>>>>>
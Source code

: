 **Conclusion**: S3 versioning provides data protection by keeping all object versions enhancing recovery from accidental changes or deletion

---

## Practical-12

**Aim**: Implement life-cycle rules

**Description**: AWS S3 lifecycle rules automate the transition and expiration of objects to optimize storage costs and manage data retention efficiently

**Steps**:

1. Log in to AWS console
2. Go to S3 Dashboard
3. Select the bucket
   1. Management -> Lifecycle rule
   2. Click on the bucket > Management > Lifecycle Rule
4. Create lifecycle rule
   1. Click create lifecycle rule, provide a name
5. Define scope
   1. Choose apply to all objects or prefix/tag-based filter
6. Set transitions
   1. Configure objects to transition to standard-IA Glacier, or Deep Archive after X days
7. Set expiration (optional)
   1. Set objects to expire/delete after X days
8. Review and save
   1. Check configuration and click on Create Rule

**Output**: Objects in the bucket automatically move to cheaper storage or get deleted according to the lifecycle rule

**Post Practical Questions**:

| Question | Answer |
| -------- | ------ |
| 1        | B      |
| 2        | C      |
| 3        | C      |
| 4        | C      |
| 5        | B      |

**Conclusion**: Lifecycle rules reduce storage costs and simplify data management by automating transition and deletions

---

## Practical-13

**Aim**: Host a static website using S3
<<<<<
## Your instructions
Give back the opening line of the records above and every line after it, up to and including the one with "1. Log in to AWS console", unchanged.

## Response for this exercise
Source code

: **Conclusion**: S3 versioning provides data protection by keeping all object versions enhancing recovery from accidental changes or deletion

---

## Practical-12

**Aim**: Implement life-cycle rules

**Description**: AWS S3 lifecycle rules automate the transition and expiration of objects to optimize storage costs and manage data retention efficiently

**Steps**:

1. Log in to AWS console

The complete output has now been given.